Check this page and it's open source :)

I use it too :)

https://www.owasp.org/index.php/Main_Page

Hope this helps

HyperV

Yes. Basically I sit in phone meetings with our data center and they tell us if we're up to date on our patches/how many attacks we have (In the tens of thousands per day from random Chinese/Russian IP's). Every once in a while we open up our projects data access layer and see things like unsafe queries/queries being built into .rdl reports because of laziness etc, and we fix that.
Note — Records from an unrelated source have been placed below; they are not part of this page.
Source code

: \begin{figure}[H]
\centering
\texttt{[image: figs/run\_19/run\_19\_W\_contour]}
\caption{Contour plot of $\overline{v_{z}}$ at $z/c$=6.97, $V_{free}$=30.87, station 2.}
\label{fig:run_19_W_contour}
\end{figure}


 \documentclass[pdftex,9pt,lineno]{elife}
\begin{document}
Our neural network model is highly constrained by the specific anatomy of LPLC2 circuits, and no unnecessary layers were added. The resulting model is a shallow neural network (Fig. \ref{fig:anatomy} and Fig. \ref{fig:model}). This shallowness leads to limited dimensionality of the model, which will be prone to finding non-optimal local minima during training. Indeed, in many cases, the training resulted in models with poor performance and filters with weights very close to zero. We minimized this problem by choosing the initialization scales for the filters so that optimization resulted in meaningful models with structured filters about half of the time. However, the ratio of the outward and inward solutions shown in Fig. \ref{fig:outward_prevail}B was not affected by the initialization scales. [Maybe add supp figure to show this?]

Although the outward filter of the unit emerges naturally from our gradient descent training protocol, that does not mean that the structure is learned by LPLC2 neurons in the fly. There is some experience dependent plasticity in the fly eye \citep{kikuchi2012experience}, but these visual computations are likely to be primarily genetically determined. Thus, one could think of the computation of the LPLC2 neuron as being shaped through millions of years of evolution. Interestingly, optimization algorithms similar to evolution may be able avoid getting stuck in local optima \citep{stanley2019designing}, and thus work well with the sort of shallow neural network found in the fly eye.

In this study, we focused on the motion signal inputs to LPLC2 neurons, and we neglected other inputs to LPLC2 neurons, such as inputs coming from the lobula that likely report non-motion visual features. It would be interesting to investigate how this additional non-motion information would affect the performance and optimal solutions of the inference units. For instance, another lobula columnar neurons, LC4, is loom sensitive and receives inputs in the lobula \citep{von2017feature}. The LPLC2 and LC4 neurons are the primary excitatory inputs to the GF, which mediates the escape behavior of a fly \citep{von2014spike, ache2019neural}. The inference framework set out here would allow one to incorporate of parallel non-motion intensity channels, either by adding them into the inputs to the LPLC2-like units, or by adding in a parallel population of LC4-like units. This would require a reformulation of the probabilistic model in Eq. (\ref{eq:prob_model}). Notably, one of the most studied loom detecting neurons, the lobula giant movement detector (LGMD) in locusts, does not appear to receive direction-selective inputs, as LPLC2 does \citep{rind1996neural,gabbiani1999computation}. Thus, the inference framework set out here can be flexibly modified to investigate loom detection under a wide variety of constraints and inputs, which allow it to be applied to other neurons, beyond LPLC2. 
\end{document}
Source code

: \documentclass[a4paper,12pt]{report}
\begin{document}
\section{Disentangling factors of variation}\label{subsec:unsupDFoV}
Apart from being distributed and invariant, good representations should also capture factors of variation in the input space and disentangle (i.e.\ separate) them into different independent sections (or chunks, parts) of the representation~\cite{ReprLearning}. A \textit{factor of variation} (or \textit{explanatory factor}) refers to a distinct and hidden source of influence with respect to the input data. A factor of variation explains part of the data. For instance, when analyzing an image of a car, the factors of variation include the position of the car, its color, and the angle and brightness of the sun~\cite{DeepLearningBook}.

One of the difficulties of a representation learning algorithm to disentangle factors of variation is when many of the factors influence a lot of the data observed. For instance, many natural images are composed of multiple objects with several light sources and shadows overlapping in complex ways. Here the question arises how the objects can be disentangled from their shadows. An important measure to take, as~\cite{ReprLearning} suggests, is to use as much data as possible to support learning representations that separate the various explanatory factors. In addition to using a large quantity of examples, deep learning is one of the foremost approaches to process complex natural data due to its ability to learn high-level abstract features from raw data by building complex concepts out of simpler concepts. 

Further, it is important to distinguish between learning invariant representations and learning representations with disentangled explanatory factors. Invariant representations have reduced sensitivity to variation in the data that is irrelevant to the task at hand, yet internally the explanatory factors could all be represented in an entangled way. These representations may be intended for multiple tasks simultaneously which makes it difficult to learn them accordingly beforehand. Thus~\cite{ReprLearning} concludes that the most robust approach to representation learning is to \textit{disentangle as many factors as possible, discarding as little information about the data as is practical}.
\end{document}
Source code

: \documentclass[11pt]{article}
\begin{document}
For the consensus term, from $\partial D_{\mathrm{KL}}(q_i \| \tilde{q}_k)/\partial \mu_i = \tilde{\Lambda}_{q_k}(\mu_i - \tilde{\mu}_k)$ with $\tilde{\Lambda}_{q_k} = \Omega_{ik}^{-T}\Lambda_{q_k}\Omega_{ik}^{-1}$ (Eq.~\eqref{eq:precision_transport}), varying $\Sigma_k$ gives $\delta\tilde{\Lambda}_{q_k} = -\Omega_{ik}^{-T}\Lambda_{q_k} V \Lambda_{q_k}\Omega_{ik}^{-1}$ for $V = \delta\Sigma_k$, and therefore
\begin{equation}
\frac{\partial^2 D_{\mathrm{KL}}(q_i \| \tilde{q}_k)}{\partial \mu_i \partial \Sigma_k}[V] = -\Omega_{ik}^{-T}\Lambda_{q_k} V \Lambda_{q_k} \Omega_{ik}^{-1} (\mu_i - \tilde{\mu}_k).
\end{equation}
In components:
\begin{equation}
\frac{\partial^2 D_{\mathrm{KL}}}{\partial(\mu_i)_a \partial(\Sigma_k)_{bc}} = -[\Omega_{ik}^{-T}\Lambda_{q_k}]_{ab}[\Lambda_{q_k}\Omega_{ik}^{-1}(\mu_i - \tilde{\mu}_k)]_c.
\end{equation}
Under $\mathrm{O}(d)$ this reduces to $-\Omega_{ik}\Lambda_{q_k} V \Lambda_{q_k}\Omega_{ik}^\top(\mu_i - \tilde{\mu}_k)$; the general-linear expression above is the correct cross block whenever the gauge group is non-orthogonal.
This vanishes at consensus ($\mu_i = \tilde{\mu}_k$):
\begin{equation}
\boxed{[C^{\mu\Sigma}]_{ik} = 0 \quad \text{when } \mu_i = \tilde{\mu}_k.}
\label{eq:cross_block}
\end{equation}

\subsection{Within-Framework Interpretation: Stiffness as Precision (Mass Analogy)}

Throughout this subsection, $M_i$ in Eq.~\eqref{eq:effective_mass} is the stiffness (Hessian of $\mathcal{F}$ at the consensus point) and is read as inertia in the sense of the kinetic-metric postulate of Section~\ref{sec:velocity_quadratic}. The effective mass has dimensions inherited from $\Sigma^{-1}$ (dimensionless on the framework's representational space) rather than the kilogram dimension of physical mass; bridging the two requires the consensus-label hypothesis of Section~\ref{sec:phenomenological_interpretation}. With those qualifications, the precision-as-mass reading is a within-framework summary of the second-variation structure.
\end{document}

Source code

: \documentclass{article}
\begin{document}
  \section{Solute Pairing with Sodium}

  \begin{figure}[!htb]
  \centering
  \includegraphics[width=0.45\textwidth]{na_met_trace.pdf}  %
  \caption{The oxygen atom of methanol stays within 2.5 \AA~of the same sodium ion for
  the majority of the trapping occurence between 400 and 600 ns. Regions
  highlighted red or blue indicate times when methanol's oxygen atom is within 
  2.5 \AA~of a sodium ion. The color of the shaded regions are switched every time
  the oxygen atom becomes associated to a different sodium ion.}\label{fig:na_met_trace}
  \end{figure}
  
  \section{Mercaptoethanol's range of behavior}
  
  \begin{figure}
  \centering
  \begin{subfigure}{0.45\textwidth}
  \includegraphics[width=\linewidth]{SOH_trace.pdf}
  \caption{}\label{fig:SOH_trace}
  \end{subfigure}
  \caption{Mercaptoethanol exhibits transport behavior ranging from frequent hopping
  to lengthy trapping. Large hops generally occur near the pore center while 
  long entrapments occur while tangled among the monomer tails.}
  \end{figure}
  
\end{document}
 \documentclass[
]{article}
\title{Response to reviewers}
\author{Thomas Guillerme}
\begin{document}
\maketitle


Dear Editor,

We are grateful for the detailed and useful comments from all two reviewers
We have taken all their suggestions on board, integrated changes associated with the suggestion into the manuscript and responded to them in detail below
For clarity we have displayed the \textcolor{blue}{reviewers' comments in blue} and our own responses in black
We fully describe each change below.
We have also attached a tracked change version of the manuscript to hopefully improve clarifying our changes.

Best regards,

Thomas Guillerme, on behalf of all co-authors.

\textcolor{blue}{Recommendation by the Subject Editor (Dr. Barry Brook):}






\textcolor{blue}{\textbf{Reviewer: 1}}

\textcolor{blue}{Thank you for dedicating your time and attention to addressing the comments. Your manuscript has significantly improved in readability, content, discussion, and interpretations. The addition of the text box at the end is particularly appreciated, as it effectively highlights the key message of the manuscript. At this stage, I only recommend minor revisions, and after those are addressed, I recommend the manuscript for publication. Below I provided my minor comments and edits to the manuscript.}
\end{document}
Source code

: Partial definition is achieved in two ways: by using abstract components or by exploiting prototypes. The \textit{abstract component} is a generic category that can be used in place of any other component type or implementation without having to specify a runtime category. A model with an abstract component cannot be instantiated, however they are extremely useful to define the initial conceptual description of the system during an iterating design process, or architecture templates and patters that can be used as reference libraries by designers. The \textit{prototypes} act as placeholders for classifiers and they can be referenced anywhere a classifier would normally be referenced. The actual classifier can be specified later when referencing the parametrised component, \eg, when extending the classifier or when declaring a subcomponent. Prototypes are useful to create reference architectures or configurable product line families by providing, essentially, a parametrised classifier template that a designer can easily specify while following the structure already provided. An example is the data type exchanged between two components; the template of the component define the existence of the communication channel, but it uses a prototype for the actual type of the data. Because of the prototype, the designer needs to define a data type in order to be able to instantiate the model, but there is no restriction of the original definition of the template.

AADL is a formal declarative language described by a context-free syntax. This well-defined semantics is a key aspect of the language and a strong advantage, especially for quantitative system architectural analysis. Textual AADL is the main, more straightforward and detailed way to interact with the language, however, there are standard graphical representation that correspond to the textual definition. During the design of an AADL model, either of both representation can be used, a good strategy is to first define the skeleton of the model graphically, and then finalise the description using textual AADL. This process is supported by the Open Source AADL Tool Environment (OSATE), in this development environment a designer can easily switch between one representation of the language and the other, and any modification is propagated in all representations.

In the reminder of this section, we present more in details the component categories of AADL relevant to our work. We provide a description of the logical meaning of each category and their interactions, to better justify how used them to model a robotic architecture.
And then there was the time we found out a Russian IP managed to install a bitcoin miner on one of our servers because someone clicked on a phishing email, and because of the sensitivity of our business/industry sector the FBI took over for a bit and actually arrested the guy.

Yes. Basically I sit in phone meetings with our data center and they tell us if we're up to date on our patches/how many attacks we have (In the tens of thousands per day from random Chinese/Russian IP's). Every once in a while we open up our projects data access layer and see things like unsafe queries/queries being built into .rdl reports because of laziness etc, and we fix that.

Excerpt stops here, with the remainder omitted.